Every line below between the one holding "## Introduction" and the one holding "## Instructions", inclusive, should be copied exactly, and no other line.

Data extracted from a collection »
%%

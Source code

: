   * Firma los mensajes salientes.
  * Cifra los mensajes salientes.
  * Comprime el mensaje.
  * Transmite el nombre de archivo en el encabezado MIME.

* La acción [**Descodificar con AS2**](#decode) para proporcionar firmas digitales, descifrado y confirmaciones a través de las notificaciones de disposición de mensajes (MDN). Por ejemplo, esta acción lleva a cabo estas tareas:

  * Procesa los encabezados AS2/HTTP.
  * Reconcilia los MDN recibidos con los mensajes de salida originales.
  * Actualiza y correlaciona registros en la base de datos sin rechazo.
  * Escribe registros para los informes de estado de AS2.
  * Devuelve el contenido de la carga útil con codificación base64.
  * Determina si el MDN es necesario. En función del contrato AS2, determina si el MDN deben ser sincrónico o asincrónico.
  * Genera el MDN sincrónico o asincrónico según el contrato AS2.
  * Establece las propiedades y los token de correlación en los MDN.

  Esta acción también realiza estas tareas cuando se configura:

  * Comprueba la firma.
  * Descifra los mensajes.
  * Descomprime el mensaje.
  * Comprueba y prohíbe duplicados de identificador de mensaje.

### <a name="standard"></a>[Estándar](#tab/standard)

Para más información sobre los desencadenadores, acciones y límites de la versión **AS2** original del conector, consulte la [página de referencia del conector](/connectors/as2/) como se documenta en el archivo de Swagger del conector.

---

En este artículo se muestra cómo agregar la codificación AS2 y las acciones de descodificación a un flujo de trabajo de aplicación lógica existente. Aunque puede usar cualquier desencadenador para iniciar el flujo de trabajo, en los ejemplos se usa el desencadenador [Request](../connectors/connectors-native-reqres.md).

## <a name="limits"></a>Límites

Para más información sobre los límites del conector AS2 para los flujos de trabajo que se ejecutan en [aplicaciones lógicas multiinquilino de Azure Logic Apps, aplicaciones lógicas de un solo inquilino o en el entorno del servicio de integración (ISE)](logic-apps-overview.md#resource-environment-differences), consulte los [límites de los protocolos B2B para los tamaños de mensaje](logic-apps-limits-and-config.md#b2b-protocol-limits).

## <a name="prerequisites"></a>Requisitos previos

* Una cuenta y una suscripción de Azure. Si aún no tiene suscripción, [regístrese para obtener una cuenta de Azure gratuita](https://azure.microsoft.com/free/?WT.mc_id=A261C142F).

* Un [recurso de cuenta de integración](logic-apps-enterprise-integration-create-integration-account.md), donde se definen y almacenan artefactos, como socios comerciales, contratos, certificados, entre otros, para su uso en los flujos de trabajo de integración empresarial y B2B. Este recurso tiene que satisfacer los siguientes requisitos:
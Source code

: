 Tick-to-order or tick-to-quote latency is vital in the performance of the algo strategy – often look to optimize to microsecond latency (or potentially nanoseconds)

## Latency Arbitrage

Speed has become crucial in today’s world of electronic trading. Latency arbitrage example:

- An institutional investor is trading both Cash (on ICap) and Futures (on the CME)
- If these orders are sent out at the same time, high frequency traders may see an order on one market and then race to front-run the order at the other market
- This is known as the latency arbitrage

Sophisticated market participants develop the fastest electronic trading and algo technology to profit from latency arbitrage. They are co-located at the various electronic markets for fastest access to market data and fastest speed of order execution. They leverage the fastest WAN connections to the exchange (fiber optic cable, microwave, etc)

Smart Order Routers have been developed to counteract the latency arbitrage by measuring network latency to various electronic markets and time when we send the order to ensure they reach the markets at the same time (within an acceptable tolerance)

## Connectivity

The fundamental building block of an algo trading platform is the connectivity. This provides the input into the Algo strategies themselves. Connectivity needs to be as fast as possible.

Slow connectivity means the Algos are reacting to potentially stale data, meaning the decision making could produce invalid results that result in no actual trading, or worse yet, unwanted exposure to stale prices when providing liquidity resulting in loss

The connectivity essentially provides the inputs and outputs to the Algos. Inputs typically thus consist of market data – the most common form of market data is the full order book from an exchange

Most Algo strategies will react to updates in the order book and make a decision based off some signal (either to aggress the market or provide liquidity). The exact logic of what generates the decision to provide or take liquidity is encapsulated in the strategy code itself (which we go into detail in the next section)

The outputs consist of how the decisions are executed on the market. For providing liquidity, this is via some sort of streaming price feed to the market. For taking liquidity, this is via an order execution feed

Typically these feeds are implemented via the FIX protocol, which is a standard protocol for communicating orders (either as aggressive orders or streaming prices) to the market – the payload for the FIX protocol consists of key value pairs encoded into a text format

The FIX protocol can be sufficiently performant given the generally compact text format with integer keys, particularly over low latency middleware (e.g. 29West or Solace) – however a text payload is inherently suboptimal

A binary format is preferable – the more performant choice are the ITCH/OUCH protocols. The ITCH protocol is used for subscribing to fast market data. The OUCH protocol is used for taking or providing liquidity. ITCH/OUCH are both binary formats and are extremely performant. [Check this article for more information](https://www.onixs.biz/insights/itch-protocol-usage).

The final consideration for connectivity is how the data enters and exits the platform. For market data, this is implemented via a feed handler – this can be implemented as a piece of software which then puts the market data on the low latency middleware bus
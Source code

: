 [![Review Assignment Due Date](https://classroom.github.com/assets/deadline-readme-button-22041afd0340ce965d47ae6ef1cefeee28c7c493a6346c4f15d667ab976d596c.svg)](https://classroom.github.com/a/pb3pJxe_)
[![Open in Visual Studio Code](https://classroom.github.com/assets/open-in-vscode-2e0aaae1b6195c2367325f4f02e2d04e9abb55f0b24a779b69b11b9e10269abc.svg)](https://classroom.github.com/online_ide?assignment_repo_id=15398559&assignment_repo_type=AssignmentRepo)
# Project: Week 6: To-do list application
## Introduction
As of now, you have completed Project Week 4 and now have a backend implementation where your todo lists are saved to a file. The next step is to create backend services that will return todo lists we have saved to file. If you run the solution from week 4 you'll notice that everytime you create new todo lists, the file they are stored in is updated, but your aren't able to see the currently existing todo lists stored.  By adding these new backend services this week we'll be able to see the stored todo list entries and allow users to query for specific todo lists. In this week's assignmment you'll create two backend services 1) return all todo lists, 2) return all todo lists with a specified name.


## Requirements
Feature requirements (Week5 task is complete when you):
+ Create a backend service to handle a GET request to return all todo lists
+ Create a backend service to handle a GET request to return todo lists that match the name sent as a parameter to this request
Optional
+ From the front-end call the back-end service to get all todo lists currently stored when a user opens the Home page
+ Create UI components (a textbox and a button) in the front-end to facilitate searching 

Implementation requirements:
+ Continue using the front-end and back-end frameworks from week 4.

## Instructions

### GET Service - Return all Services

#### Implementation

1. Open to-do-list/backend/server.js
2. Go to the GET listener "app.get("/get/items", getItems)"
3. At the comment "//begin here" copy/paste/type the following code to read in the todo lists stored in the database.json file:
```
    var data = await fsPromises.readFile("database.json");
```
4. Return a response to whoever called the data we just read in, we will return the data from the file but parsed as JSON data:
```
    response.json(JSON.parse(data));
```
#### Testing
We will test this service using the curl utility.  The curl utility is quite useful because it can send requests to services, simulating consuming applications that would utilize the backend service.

%%

Task output »
## Introduction
As of now, you have completed Project Week 4 and now have a backend implementation where your todo lists are saved to a file. The next step is to create backend services that will return todo lists we have saved to file. If you run the solution from week 4 you'll notice that everytime you create new todo lists, the file they are stored in is updated, but your aren't able to see the currently existing todo lists stored.  By adding these new backend services this week we'll be able to see the stored todo list entries and allow users to query for specific todo lists. In this week's assignmment you'll create two backend services 1) return all todo lists, 2) return all todo lists with a specified name.


## Requirements
Feature requirements (Week5 task is complete when you):
+ Create a backend service to handle a GET request to return all todo lists
+ Create a backend service to handle a GET request to return todo lists that match the name sent as a parameter to this request
Optional
+ From the front-end call the back-end service to get all todo lists currently stored when a user opens the Home page
+ Create UI components (a textbox and a button) in the front-end to facilitate searching 

Implementation requirements:
+ Continue using the front-end and back-end frameworks from week 4.

## Instructions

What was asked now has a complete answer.